2.         We wish to reiterate that fines for serious breaches of the law where the lives of employees have been placed at risk should sting, both to punish what are grave infractions and to encourage other employers to heed their obligations.  Applying the principles of the English Court of Appeal case of R-v-F Howe and Son (Engineers) Limited [1999] 2 CrAppR (S) 37 which has been applied many times in this Court, we think that fines of or even exceeding £50,000 would not be out of place, even where the infractions have been admitted. 

3.        In this case there are no aggravating features such as cutting corners to save money, or failure to invest in proper safety equipment.  There were serious mistakes in an area of activity that is maintenance, which was peripheral to the defendant companies' main operations.

4.        In mitigation we have been addressed very comprehensively by Advocate Gollop and we accept that there is a great deal to be said.  Both defendants have admitted the infractions and have co-operated fully with the investigating officers.  More importantly, in the immediate aftermath of the accident, they have taken significant steps to ensure that there is no ambiguity about where responsibility lies in future in the organisation.  A new health and safety assistant manager has been appointed, a new executive structure has been put in place, and staff training has been extended into new areas.  All these measures should ensure that what went wrong on this occasion never happens again. 
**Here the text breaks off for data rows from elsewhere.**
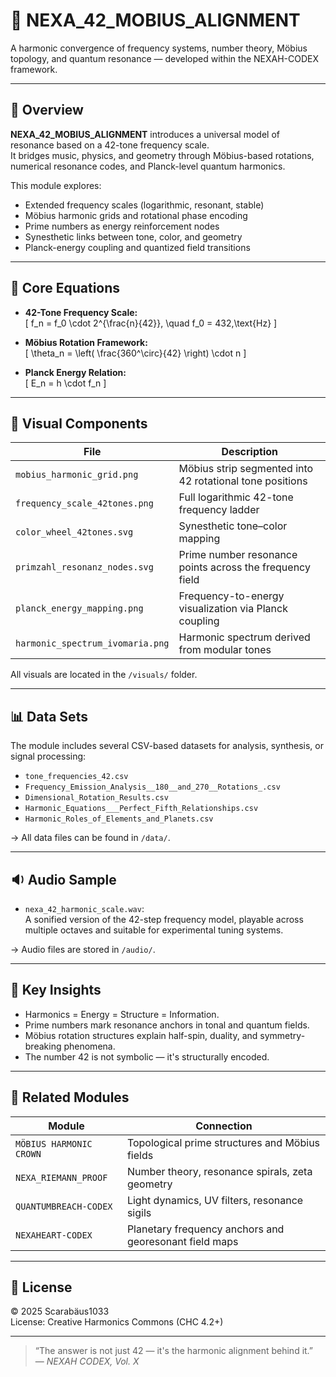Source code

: # 🎼 NEXA_42_MOBIUS_ALIGNMENT

A harmonic convergence of frequency systems, number theory, Möbius topology, and quantum resonance — developed within the NEXAH-CODEX framework.

---

## 🧩 Overview

**NEXA_42_MOBIUS_ALIGNMENT** introduces a universal model of resonance based on a 42-tone frequency scale.  
It bridges music, physics, and geometry through Möbius-based rotations, numerical resonance codes, and Planck-level quantum harmonics.

This module explores:

- Extended frequency scales (logarithmic, resonant, stable)
- Möbius harmonic grids and rotational phase encoding
- Prime numbers as energy reinforcement nodes
- Synesthetic links between tone, color, and geometry
- Planck-energy coupling and quantized field transitions

---

## 🔢 Core Equations

- **42-Tone Frequency Scale:**  
  \[
  f_n = f_0 \cdot 2^{\frac{n}{42}}, \quad f_0 = 432\,\text{Hz}
  \]

- **Möbius Rotation Framework:**  
  \[
  \theta_n = \left( \frac{360^\circ}{42} \right) \cdot n
  \]

- **Planck Energy Relation:**  
  \[
  E_n = h \cdot f_n
  \]

---

## 🎨 Visual Components

| File | Description |
|------|-------------|
| `mobius_harmonic_grid.png` | Möbius strip segmented into 42 rotational tone positions |
| `frequency_scale_42tones.png` | Full logarithmic 42-tone frequency ladder |
| `color_wheel_42tones.svg` | Synesthetic tone–color mapping |
| `primzahl_resonanz_nodes.svg` | Prime number resonance points across the frequency field |
| `planck_energy_mapping.png` | Frequency-to-energy visualization via Planck coupling |
| `harmonic_spectrum_ivomaria.png` | Harmonic spectrum derived from modular tones |

All visuals are located in the `/visuals/` folder.

---

## 📊 Data Sets

The module includes several CSV-based datasets for analysis, synthesis, or signal processing:

- `tone_frequencies_42.csv`  
- `Frequency_Emission_Analysis__180__and_270__Rotations_.csv`  
- `Dimensional_Rotation_Results.csv`  
- `Harmonic_Equations___Perfect_Fifth_Relationships.csv`  
- `Harmonic_Roles_of_Elements_and_Planets.csv`

→ All data files can be found in `/data/`.

---

## 🔉 Audio Sample

- `nexa_42_harmonic_scale.wav`:  
  A sonified version of the 42-step frequency model, playable across multiple octaves and suitable for experimental tuning systems.

→ Audio files are stored in `/audio/`.

---

## 🧠 Key Insights

- Harmonics = Energy = Structure = Information.
- Prime numbers mark resonance anchors in tonal and quantum fields.
- Möbius rotation structures explain half-spin, duality, and symmetry-breaking phenomena.
- The number 42 is not symbolic — it's structurally encoded.

---

## 🔗 Related Modules

| Module | Connection |
|--------|------------|
| `MÖBIUS HARMONIC CROWN` | Topological prime structures and Möbius fields |
| `NEXA_RIEMANN_PROOF` | Number theory, resonance spirals, zeta geometry |
| `QUANTUMBREACH-CODEX` | Light dynamics, UV filters, resonance sigils |
| `NEXAHEART-CODEX` | Planetary frequency anchors and georesonant field maps |

---

## 📎 License

© 2025 Scarabäus1033  
License: Creative Harmonics Commons (CHC 4.2+)

---

> “The answer is not just 42 — it's the harmonic alignment behind it.”  
> — *NEXAH CODEX, Vol. X*
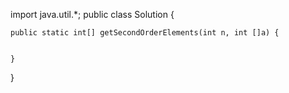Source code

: import java.util.*;
public class Solution {
  
    public static int[] getSecondOrderElements(int n, int []a) {
        
       
    }
}
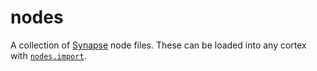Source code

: # nodes
A collection of [Synapse](https://synapse.docs.vertex.link/en/latest/index.html) node files. These can be loaded into any cortex with [`nodes.import`](https://synapse.docs.vertex.link/en/latest/synapse/userguides/storm_ref_cmd.html?highlight=nodes.import#nodes-import).
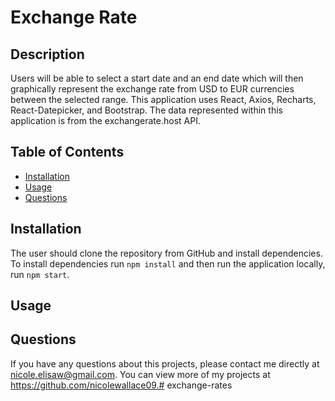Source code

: # Exchange Rate 

## Description 
Users will be able to select a start date and an end date which will then graphically represent the exchange rate from USD to EUR currencies between the selected range. This application uses React, Axios, Recharts, React-Datepicker, and Bootstrap. The data represented within this application is from the exchangerate.host API. 

## Table of Contents
* [Installation](#installation)
* [Usage](#usage)
* [Questions](#questions)

## Installation 
The user should clone the repository from GitHub and install dependencies. To install dependencies run `npm install` and then run the application locally, run `npm start`. 

## Usage 
<!-- This application is intended for users to be able view the exchange rate from USD to EUR.<br>
Please view deployed application on [Git Hub Pages](https://nicolewallace09.github.io/nicolewallace/)<br>
<img src='public/images/readme/portfolio-img.png'> -->

## Questions
If you have any questions about this projects, please contact me directly at nicole.elisaw@gmail.com. You can view more of my projects at https://github.com/nicolewallace09.# exchange-rates
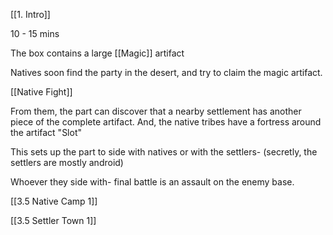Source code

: [[1. Intro]]

10 - 15 mins

The box contains a large [[Magic]] artifact 

Natives soon find the party in the desert, and try to claim the magic artifact.

[[Native Fight]]

From them, the part can discover that a nearby settlement has another piece of the complete artifact.
And, the native tribes have a fortress around the artifact "Slot" 

This sets up the part to side with natives or with the settlers-
(secretly, the settlers are mostly android)

Whoever they side with- final battle is an assault on the enemy base.

[[3.5 Native Camp 1]]

[[3.5 Settler Town 1]]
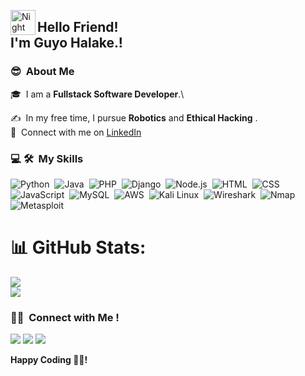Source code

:<img alt="Night Coding" src="./assets/Hand%20Wave.gif" width='40' align="left"/><h2>Hello Friend! <br>
   **I'm Guyo Halake**.! </h2>

### 😎 &nbsp;About Me

🎓 &nbsp;I am a **Fullstack Software Developer**.\
<!--🎓 &nbsp;I'm currently studying: Applied Computer Technology (software engineering)  at the United States International University-Africa .\-->
✍️ &nbsp;In my free time, I pursue **Robotics** and **Ethical Hacking** .\
💬 &nbsp;Connect with me on [LinkedIn](https://www.linkedin.com/in/guyo-halake-65656523b/)
<!-- 📄 &nbsp;Please have a look at my [Résumé](file:///Users/muna/Downloads/MunaSaidCVpdf.pdf) for more details about me.-->

<!--END_SECTION:waka-->

### 💻 🛠 &nbsp;My Skills

![Python](https://img.shields.io/badge/-Python-05122A?style=flat&logo=python)&nbsp;
![Java](https://img.shields.io/badge/-Java-05122A?style=flat&logo=java&logoColor=white)&nbsp;
![PHP](https://img.shields.io/badge/-PHP-05122A?style=flat&logo=php)&nbsp;
![Django](https://img.shields.io/badge/-Django-05122A?style=flat&logo=django&logoColor=092E20)&nbsp;
![Node.js](https://img.shields.io/badge/-Node.js-05122A?style=flat&logo=node.js)&nbsp;
![HTML](https://img.shields.io/badge/-HTML-05122A?style=flat&logo=html5)&nbsp;
![CSS](https://img.shields.io/badge/-CSS-05122A?style=flat&logo=css3&logoColor=1572B6)&nbsp;
![JavaScript](https://img.shields.io/badge/-JavaScript-05122A?style=flat&logo=javascript)&nbsp;
![MySQL](https://img.shields.io/badge/-MySQL-05122A?style=flat&logo=mysql&logoColor=white)&nbsp;
![AWS](https://img.shields.io/badge/-AWS-05122A?style=flat&logo=amazon-aws&logoColor=FF9900)&nbsp;
![Kali Linux](https://img.shields.io/badge/-Kali%20Linux-05122A?style=flat&logo=kalilinux&logoColor=blue)&nbsp;
![Wireshark](https://img.shields.io/badge/-Wireshark-05122A?style=flat&logo=wireshark&logoColor=blue)&nbsp;
![Nmap](https://img.shields.io/badge/-Nmap-05122A?style=flat&logo=nmap&logoColor=white)&nbsp;
![Metasploit](https://img.shields.io/badge/-Metasploit-05122A?style=flat&logo=metasploit)&nbsp;


# 📊 GitHub Stats:
<!-- ![](https://github-readme-stats.vercel.app/api?username=Munanom&theme=dark&hide_border=false&include_all_commits=true&count_private=true)<br/> -->
![](https://github-readme-streak-stats.herokuapp.com/?user=Munanom&theme=dark&hide_border=false)<br/>
![](https://github-readme-stats.vercel.app/api/top-langs/?username=Munanom&theme=dark&hide_border=false&include_all_commits=true&count_private=true&layout=compact)

<!--
### ⚙️ &nbsp;GitHub Analytics

<p align="justify" display="inline">
<a href="https://github.com/Munanom">
  <img height="180em" src="https://github-readme-stats-eight-theta.vercel.app/api/top-langs/?username=Samkiroko&layout=compact&langs_count=8&theme=algolia"/>
</a>
</p>
-->
<!--## 🏆 GitHub Trophies
![](https://github-profile-trophy.vercel.app/?username=Munanom&theme=discord&no-frame=false&no-bg=true&margin-w=4)

#-->


### 🤝🏻 &nbsp;Connect with Me !

<p align="justify">
<a href="https://www.linkedin.com/in/guyo-halake/"><img src="https://img.shields.io/badge/-Guyo%20Halake-0077B5?style=flat&logo=Linkedin&logoColor=white"/></a>
<a href="mailto:guyohalake608@gmail.com"><img src="https://img.shields.io/badge/-guyohalake608@gmail.com-D14836?style=flat&logo=Gmail&logoColor=white"/></a>
<a href="https://guyohalake.github.io/GuyoHalake-Blog/"><img src="https://img.shields.io/badge/-Portfolio-FF5722?style=flat&logo=Google-Chrome&logoColor=white"/></a>
</p>

**Happy Coding 👨‍💻!**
5.        Counsel has placed before us impressive evidence as to the care which The Jersey Royal Company generally takes for the welfare and safety of its employees.  Long before it became a legal obligation, comprehensive instructions had been prepared in relation to health and safety which had been translated into Portuguese and Polish, the languages of most agricultural employees.  It is regrettable that a previously unblemished record in this respect has been lost and we accept that the prosecution has, in itself, been a significant punishment for the defendant companies. 

6.        Nonetheless we have to impose financial penalties which reflect the breaches of the regulations and the fact that the lives of two agricultural employees were placed at risk.  Having given anxious consideration to all the submissions of counsel, we have decided that the conclusions of the Crown Advocate fairly reflect the mitigating circumstances and the conclusions are accordingly granted. 

7.        Jersey Royal Company is accordingly fined £10,000 and Hamel Bros Limited is fined a total of £20,000.  Each defendant company will pay costs not exceeding £2,500 towards the costs of the prosecution.  Each defendant has 14 days in which to pay their fines. 

Authorities

Health and Safety at Work (Jersey) Law 1989.

Construction (Safety Provisions)(Jersey) Regulations 1970.

R-v-F Howe and Son (Engineers) Limited [1999] 2 CrAppR (S) 37.

AG-v-Stansell QVC Ltd 1999/176.

AG-v-PAR Developments Ltd [2007] JRC 061.

AG-v-Mel Owers (Painters and Decorators) Ltd [2007] JRC 209.

R-v-Board of Trustees of Science Museum [1993] 3 All ER 853.